» **Your task**: After finding the line with "npm run coverage" in the data below, set down exactly each line through the one with "- [Avalanche Documentation](https://docs.avax.network/)", inclusive, and stop there.

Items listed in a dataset
----
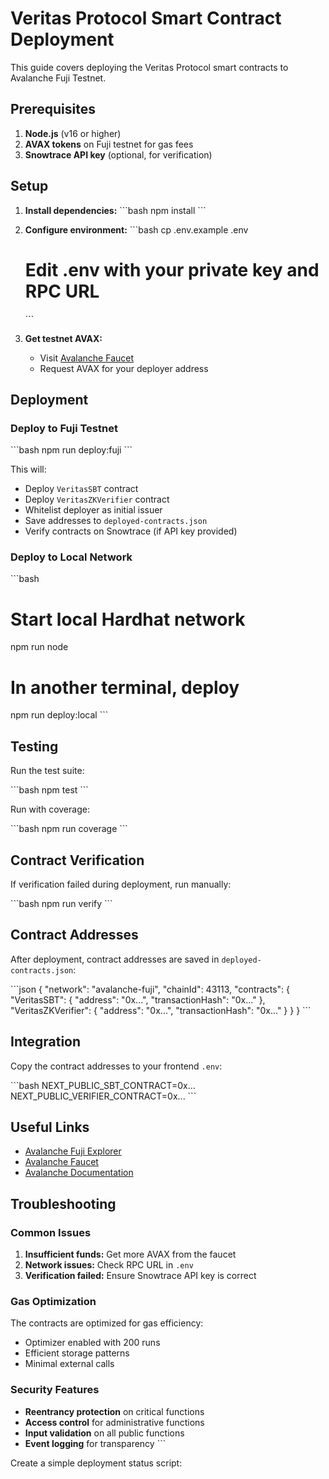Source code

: # Veritas Protocol Smart Contract Deployment

This guide covers deploying the Veritas Protocol smart contracts to Avalanche Fuji Testnet.

## Prerequisites

1. **Node.js** (v16 or higher)
2. **AVAX tokens** on Fuji testnet for gas fees
3. **Snowtrace API key** (optional, for verification)

## Setup

1. **Install dependencies:**
   \`\`\`bash
   npm install
   \`\`\`

2. **Configure environment:**
   \`\`\`bash
   cp .env.example .env
   # Edit .env with your private key and RPC URL
   \`\`\`

3. **Get testnet AVAX:**
   - Visit [Avalanche Faucet](https://faucet.avax.network/)
   - Request AVAX for your deployer address

## Deployment

### Deploy to Fuji Testnet

\`\`\`bash
npm run deploy:fuji
\`\`\`

This will:
- Deploy `VeritasSBT` contract
- Deploy `VeritasZKVerifier` contract  
- Whitelist deployer as initial issuer
- Save addresses to `deployed-contracts.json`
- Verify contracts on Snowtrace (if API key provided)

### Deploy to Local Network

\`\`\`bash
# Start local Hardhat network
npm run node

# In another terminal, deploy
npm run deploy:local
\`\`\`

## Testing

Run the test suite:

\`\`\`bash
npm test
\`\`\`

Run with coverage:

\`\`\`bash
npm run coverage
\`\`\`

## Contract Verification

If verification failed during deployment, run manually:

\`\`\`bash
npm run verify
\`\`\`

## Contract Addresses

After deployment, contract addresses are saved in `deployed-contracts.json`:

\`\`\`json
{
  "network": "avalanche-fuji",
  "chainId": 43113,
  "contracts": {
    "VeritasSBT": {
      "address": "0x...",
      "transactionHash": "0x..."
    },
    "VeritasZKVerifier": {
      "address": "0x...",
      "transactionHash": "0x..."
    }
  }
}
\`\`\`

## Integration

Copy the contract addresses to your frontend `.env`:

\`\`\`bash
NEXT_PUBLIC_SBT_CONTRACT=0x...
NEXT_PUBLIC_VERIFIER_CONTRACT=0x...
\`\`\`

## Useful Links

- [Avalanche Fuji Explorer](https://testnet.snowtrace.io/)
- [Avalanche Faucet](https://faucet.avax.network/)
- [Avalanche Documentation](https://docs.avax.network/)

## Troubleshooting

### Common Issues

1. **Insufficient funds:** Get more AVAX from the faucet
2. **Network issues:** Check RPC URL in `.env`
3. **Verification failed:** Ensure Snowtrace API key is correct

### Gas Optimization

The contracts are optimized for gas efficiency:
- Optimizer enabled with 200 runs
- Efficient storage patterns
- Minimal external calls

### Security Features

- **Reentrancy protection** on critical functions
- **Access control** for administrative functions
- **Input validation** on all public functions
- **Event logging** for transparency
\`\`\`

Create a simple deployment status script:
----
» **Output for this exercise**:
npm run coverage
\`\`\`

## Contract Verification

If verification failed during deployment, run manually:

\`\`\`bash
npm run verify
\`\`\`

## Contract Addresses

After deployment, contract addresses are saved in `deployed-contracts.json`:

\`\`\`json
{
  "network": "avalanche-fuji",
  "chainId": 43113,
  "contracts": {
    "VeritasSBT": {
      "address": "0x...",
      "transactionHash": "0x..."
    },
    "VeritasZKVerifier": {
      "address": "0x...",
      "transactionHash": "0x..."
    }
  }
}
\`\`\`

## Integration

Copy the contract addresses to your frontend `.env`:

\`\`\`bash
NEXT_PUBLIC_SBT_CONTRACT=0x...
NEXT_PUBLIC_VERIFIER_CONTRACT=0x...
\`\`\`

## Useful Links

- [Avalanche Fuji Explorer](https://testnet.snowtrace.io/)
- [Avalanche Faucet](https://faucet.avax.network/)
- [Avalanche Documentation](https://docs.avax.network/)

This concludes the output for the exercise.